“原来你们俩躲在这里!”船舱的门被大力推开,初微拉着稚初进了来,她见炉上放着罐子,歪着头问道:“在煮什么好吃的?”
他们自滨州乘船回帝都已经是第七日,这短短的几天,初微早已和凝儿几人熟络了,其实从一开始,初微便没有对他们三人有过疏离感,虽说于他们,她是没有任何记忆,可就像苏醒后第一次看到左司时一样,她并不怕他们。
所以,在一行人下了马车要登船那晚,她才会因为手中的灯笼烛光被风吹灭了而伸出手朝稚初身上扑过去,当然,她很快便被顾清让拎住了后衣领。
凝儿忙变换了心情,一把抽走陆文渊手中的扇子,将罐口冒出的烟朝初微扇了去,“闻到了吗,这可是药,姐姐还想吃吗?”
初微忙松开握着稚初手腕的手,捂住鼻子道:“好臭!”
凝儿被她这一动作逗笑,又轻摇了两下手中的扇子,“只可惜,再臭也是姐姐要喝的药。”
初微闻言,顿时倒吸了一口凉气,忙转身要出去,可她刚跨出船舱,便被追过来的顾清让撞个满怀。
初微鼻尖被撞得通红,她不由低呼出声,一时间,船舱里的人都围了过来,就连因为气她和稚初胡闹而追过来的顾清让,也因为她的痛呼而半弯下了腰查看她鼻子的伤势。
初微也乘机搂上了顾清让的脖子,将自己挂在他身上,脸颊紧紧贴着他的颈脖,“我困了。”
暖暖的气流烫进顾清让脖间的肌肤,初微这话说得突兀,他怎会不知道她是何意,自那晚她朝稚初身上扑过去开始,他便一直提防着两人走近,奈何初微根本不听他的,在船上的这几日,除去因为晕船而恍惚的几个时辰,其他时间,她不是围着凝儿转,便是拉着稚初在船上到处跑跳,他严厉呵斥过,更放言要将稚初关起来,奈何最后都被她一番耳鬓厮磨糊弄过去了。
也不知她是从哪里学来的这一招,方才见她让稚初抱着她跳上桅杆,他便怒极扬言要罚她,他跃身跳了上去,可她却闭着眼直接抱着稚初跳了下去,幸好稚初轻功了得,及时稳住了两人,刚一落地,她便拉着稚初逃开了,现下被他捉到,她便使了这一招:装困。
顾清让搂着她的腰将她稳稳抱在怀里,动作轻柔,眼底却尽是寒光,他望着稚初,投过去的视线是狠厉的警告,稚初却是不在乎地凝了搂着顾清让脖子的初微一眼,转身先出了船舱。
初微本是找个借口逃避顾清让的责骂和喝下凝儿给她熬的苦药,却不想自己闭上眼不久便真的睡了过去,等她再次睁眼的时候,她已经是在马车内了。

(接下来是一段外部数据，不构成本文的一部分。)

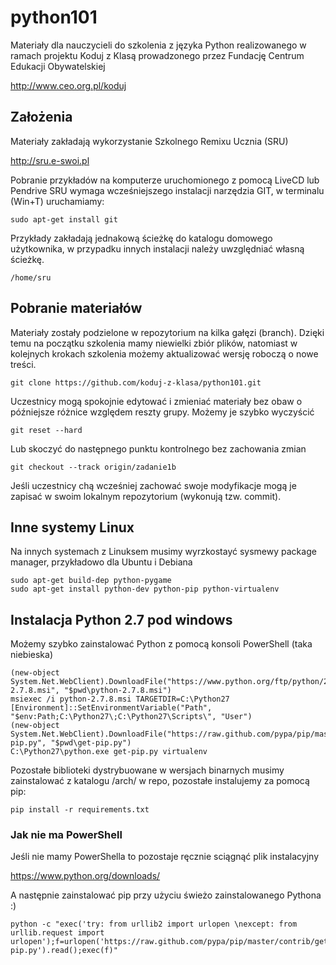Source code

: python101
=========

Materiały dla nauczycieli do szkolenia z języka Python realizowanego w ramach
projektu Koduj z Klasą prowadzonego przez Fundację Centrum Edukacji Obywatelskiej

http://www.ceo.org.pl/koduj

## Założenia

Materiały zakładają wykorzystanie Szkolnego Remixu Ucznia (SRU)

http://sru.e-swoi.pl

Pobranie przykładów na komputerze uruchomionego z pomocą LiveCD lub Pendrive SRU
wymaga wcześniejszego instalacji narzędzia GIT, w terminalu (Win+T) uruchamiamy:

    sudo apt-get install git

Przykłady zakładają jednakową ścieżkę do katalogu domowego użytkownika,
w przypadku innych instalacji należy uwzględniać własną ścieżkę.

    /home/sru

## Pobranie materiałów

Materiały zostały podzielone w repozytorium na kilka gałęzi (branch). Dzięki temu
na początku szkolenia mamy niewielki zbiór plików, natomiast w kolejnych krokach
szkolenia możemy aktualizować wersję roboczą o nowe treści.

    git clone https://github.com/koduj-z-klasa/python101.git

Uczestnicy mogą spokojnie edytować i zmieniać materiały bez obaw
o późniejsze różnice względem reszty grupy. Możemy je szybko wyczyścić

    git reset --hard

Lub skoczyć do następnego punktu kontrolnego bez zachowania zmian

    git checkout --track origin/zadanie1b

Jeśli uczestnicy chą wcześniej zachować swoje modyfikacje mogą je zapisać
w swoim lokalnym repozytorium (wykonują tzw. commit).

## Inne systemy Linux

Na innych systemach z Linuksem musimy wyrzkostayć sysmewy package manager,
przykładowo dla Ubuntu i Debiana

    sudo apt-get build-dep python-pygame
    sudo apt-get install python-dev python-pip python-virtualenv

## Instalacja Python 2.7 pod windows

Możemy szybko zainstalować Python z pomocą konsoli PowerShell (taka niebieska)

    (new-object System.Net.WebClient).DownloadFile("https://www.python.org/ftp/python/2.7.8/python-2.7.8.msi", "$pwd\python-2.7.8.msi")
    msiexec /i python-2.7.8.msi TARGETDIR=C:\Python27
    [Environment]::SetEnvironmentVariable("Path", "$env:Path;C:\Python27\;C:\Python27\Scripts\", "User")
    (new-object System.Net.WebClient).DownloadFile("https://raw.github.com/pypa/pip/master/contrib/get-pip.py", "$pwd\get-pip.py")
    C:\Python27\python.exe get-pip.py virtualenv

Pozostałe biblioteki dystrybuowane w wersjach binarnych musimy zainstalować
z katalogu /arch/ w repo, pozostałe instalujemy za pomocą pip:

    pip install -r requirements.txt

### Jak nie ma PowerShell

Jeśli nie mamy PowerShella to pozostaje ręcznie sciągnąć plik instalacyjny

https://www.python.org/downloads/

A następnie zainstalować pip przy użyciu świeżo zainstalowanego Pythona :)

    python -c "exec('try: from urllib2 import urlopen \nexcept: from urllib.request import urlopen');f=urlopen('https://raw.github.com/pypa/pip/master/contrib/get-pip.py').read();exec(f)"





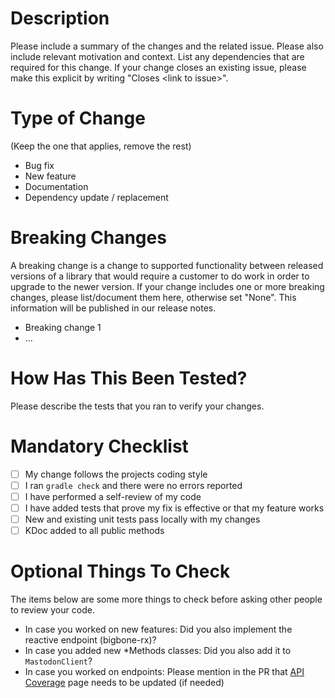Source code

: # Description

Please include a summary of the changes and the related issue. Please also include relevant motivation and context. List any dependencies that are required for this change. If your change closes an existing issue, please make this explicit by writing "Closes &lt;link to issue&gt;".

# Type of Change

(Keep the one that applies, remove the rest)

- Bug fix
- New feature
- Documentation
- Dependency update / replacement

# Breaking Changes

A breaking change is a change to supported functionality between released versions of a library that would require 
a customer to do work in order to upgrade to the newer version. If your change includes one or more breaking changes, 
please list/document them here, otherwise set "None". This information will be published in our release notes.

- Breaking change 1
- ...

# How Has This Been Tested?

Please describe the tests that you ran to verify your changes. 

# Mandatory Checklist

- [ ] My change follows the projects coding style
- [ ] I ran `gradle check` and there were no errors reported
- [ ] I have performed a self-review of my code
- [ ] I have added tests that prove my fix is effective or that my feature works
- [ ] New and existing unit tests pass locally with my changes
- [ ] KDoc added to all public methods

# Optional Things To Check

The items below are some more things to check before asking other people to review your code.

- In case you worked on new features: Did you also implement the reactive endpoint (bigbone-rx)?
- In case you added new *Methods classes: Did you also add it to `MastodonClient`?
- In case you worked on endpoints: Please mention in the PR that [API Coverage](https://github.com/andregasser/bigbone/wiki/Mastodon-API-Coverage) page needs to be updated (if needed)
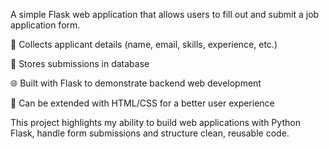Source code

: A simple Flask web application that allows users to fill out and submit a job application form.

📝 Collects applicant details (name, email, skills, experience, etc.)

💾 Stores submissions in database

🌐 Built with Flask to demonstrate backend web development

🎨 Can be extended with HTML/CSS for a better user experience

This project highlights my ability to build web applications with Python Flask, handle form submissions and structure clean, reusable code.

因为要第一时间进宫向北戡帝汇报滨州战事,所以自帝都城门外,顾清让便先一步进了宫,初微便由左司驾车直接送回了睿王府。
睿王离开的时候遣散了府内所有的下人,这次回帝都,他却是将滨州府邸的下人提前支了回来,早在他们一行人下船的时候,近四个月无人打扫的睿王府已经被收拾整洁,一如初微刚来这里的时候。
一下马车,看到眼前赫然写着的“睿王府”三个大字,初微突然觉得心里似被一盆凉水浇了个透,只是她还来不及思索这是为何,便被一个瘦弱的身子拉了过去。
“南清”沙哑哽咽地挤出简单的两个字,怀瑾已无法再言语,只凝着初微,拼命将即将翻涌而出的眼泪悉数吞了回去。
“晋王妃,我们先回屋里”凝儿走上前来,轻轻拉了拉怀瑾的衣袂,冲她摇了摇头。
怀瑾立刻会意,忙拉着初微径直回了安梅园。
初微不明所以,只能跟着。
一路匆匆,她只觉得,牵着她手的这个人,手心冰凉。
她也明白过来,这里并不是一个新的地方,她来过这里,眼前的人也认识她。